I cannot understate the way lipstick was an ongoing theme in the relationship between my Mother and myself, much like sports would be an ongoing theme between a Father and son.
At the very least, this subject gave Mother and me something to pleasantly bicker over.
In my young life, I never knew my Mother to wear any lipstick other than Revlon’s salmon ice. It was her signature.
Several decades ago, when Revlon announced that they would be discontinuing that colour she immediately bought three cases.
That’s forty-eight tubes of lipstick.
There could have been more, but that’s all she would admit too.
After that, her next shade of preference became 24 carat orange, also from Revlon.
Lipstick was her constant companion. A tube would never be more than an arms length from her side. She applied it every half hour, whether she needed it or not.
Further, Mother made it her self appointed life long quest to convert me from my usual red lipstick to her 24 carat orange.
“No dice…” I told her.
The harder she tried, the more adamant I became.
“Just try it on to see how it looks,” she kept insisting, as she held her lipstick out for me to take.
Occasionally, I’d have to give in when I thought I saw tears about to well up in her eyes, but that didn’t happen often…

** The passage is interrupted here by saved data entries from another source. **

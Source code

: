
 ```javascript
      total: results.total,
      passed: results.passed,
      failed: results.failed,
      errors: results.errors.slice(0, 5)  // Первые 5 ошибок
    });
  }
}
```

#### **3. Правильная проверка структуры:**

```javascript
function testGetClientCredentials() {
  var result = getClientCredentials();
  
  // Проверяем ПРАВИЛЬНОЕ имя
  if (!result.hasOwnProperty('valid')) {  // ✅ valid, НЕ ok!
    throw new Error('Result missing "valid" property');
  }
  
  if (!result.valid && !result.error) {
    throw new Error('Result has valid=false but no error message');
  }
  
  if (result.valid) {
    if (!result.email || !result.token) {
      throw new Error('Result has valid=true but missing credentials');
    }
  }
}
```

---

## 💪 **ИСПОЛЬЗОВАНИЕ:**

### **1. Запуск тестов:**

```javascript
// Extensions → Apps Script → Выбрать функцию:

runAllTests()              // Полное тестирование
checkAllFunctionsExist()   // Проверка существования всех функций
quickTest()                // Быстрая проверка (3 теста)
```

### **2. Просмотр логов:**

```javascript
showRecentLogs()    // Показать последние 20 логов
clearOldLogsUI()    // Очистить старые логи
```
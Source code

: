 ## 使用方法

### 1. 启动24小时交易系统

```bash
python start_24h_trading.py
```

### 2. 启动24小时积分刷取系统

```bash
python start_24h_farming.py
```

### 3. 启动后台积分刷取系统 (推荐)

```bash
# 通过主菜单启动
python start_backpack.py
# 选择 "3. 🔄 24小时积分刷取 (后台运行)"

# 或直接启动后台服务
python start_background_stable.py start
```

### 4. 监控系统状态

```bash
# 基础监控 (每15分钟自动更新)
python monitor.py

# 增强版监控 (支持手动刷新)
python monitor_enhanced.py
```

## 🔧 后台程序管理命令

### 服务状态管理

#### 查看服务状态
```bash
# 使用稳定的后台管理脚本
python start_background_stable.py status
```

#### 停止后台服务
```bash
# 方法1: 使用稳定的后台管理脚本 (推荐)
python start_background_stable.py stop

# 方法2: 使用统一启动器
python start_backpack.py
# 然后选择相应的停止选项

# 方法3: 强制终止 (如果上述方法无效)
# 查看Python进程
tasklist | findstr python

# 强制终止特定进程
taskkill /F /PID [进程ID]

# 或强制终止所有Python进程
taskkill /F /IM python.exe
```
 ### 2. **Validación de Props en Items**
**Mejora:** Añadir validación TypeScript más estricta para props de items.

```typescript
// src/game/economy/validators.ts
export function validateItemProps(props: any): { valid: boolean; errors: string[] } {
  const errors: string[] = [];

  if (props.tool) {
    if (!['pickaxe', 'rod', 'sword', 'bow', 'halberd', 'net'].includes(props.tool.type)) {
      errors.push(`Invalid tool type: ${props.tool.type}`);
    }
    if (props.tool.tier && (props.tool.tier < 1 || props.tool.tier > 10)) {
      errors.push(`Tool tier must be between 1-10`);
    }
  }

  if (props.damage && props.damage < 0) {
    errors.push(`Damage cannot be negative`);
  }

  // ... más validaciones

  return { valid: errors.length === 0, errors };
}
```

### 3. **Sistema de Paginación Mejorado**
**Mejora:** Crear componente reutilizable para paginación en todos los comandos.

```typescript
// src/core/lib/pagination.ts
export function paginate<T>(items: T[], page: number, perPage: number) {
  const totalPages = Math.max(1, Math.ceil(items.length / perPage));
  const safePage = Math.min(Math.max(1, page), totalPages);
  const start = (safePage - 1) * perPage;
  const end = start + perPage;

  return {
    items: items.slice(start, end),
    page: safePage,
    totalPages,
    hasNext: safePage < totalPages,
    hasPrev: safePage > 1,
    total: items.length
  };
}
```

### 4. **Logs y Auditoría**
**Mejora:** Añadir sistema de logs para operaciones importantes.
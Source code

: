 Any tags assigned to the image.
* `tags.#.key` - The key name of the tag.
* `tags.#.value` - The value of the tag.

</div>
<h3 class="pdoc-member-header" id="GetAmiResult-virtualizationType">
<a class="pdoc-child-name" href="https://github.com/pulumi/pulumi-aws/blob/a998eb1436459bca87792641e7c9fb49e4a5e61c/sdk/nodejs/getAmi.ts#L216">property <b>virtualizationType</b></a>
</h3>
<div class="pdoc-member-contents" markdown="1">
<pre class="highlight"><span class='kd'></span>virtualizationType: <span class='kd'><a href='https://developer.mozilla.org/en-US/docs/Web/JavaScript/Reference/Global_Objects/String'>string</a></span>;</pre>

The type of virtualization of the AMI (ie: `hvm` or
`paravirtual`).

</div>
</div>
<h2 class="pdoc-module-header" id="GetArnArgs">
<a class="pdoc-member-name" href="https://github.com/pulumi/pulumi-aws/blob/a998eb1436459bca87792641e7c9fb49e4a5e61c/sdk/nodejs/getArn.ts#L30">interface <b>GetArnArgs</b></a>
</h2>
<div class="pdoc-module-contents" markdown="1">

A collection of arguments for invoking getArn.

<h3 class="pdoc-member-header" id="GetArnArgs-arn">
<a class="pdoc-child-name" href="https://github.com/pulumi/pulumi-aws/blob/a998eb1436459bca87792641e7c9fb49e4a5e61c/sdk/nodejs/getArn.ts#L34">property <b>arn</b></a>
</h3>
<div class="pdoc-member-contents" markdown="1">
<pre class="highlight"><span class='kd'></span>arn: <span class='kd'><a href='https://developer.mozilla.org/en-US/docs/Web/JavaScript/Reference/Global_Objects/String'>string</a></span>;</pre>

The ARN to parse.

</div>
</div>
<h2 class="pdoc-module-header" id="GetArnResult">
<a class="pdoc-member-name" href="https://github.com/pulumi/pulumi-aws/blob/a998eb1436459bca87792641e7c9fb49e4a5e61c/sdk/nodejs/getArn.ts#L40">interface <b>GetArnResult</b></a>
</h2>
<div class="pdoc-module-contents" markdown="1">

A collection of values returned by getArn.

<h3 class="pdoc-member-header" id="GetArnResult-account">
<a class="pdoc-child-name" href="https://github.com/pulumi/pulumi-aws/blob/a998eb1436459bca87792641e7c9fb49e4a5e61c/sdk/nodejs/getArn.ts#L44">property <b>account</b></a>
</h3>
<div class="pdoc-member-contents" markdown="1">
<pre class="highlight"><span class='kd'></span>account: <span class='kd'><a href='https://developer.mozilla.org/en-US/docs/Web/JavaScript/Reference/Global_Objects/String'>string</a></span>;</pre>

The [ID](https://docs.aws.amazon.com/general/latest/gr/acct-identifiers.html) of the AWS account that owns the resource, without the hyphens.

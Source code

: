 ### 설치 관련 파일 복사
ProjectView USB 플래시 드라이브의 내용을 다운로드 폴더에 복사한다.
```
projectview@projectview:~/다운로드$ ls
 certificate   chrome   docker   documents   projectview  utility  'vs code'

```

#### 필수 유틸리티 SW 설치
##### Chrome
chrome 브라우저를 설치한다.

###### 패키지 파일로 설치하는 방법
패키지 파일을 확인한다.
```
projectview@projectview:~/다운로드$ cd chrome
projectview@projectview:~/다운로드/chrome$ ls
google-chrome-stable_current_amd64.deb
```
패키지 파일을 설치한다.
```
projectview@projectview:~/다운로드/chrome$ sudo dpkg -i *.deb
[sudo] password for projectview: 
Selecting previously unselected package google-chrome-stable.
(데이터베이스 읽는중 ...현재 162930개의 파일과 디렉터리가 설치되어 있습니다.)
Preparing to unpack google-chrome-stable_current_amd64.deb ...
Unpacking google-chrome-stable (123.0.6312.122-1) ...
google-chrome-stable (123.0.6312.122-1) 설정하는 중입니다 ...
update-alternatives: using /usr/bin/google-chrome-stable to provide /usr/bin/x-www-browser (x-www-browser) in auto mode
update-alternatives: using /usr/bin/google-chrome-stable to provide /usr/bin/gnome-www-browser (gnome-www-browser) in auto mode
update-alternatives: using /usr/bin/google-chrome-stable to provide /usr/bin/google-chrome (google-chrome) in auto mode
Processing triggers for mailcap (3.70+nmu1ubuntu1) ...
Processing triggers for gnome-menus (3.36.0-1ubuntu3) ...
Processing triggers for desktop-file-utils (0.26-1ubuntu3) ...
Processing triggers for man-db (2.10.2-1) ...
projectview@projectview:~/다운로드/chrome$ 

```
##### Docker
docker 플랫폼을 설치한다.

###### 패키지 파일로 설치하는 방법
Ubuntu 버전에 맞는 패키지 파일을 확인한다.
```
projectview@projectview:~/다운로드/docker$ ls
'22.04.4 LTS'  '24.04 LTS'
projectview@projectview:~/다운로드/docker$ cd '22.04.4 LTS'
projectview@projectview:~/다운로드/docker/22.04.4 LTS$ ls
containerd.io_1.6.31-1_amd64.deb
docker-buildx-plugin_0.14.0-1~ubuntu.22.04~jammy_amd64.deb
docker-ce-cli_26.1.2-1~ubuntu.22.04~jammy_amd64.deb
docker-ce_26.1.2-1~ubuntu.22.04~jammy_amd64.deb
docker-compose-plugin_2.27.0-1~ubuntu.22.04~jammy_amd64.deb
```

Then came the day that I was walking to the punch clock at the end of my shift. Some of my friends and coworkers were already there waiting to punch out and go home.
“That’s a really nice top you’ve got on,” Miss P. Said to me as I walked by her.
“Did your Mother give you that?”
“Yes,” I told her.
Miss P. Instinctively knew whenever I was wearing one of Mother’s tops. Probably because that was the only time I didn’t come to work wearing t-shirts.
It was then that she said to me:
“I really like that colour on you…what would you call that, salmon?”
There was an unavoidable truth in that statement.
Looking down at my shirt, I realized that Miss P. was right.
I was indeed wearing salmon orange.
All at once, oxygen escaped me as momentarily I found myself unable to breathe.
I must admit…
I never saw that one coming.
Mother wins again.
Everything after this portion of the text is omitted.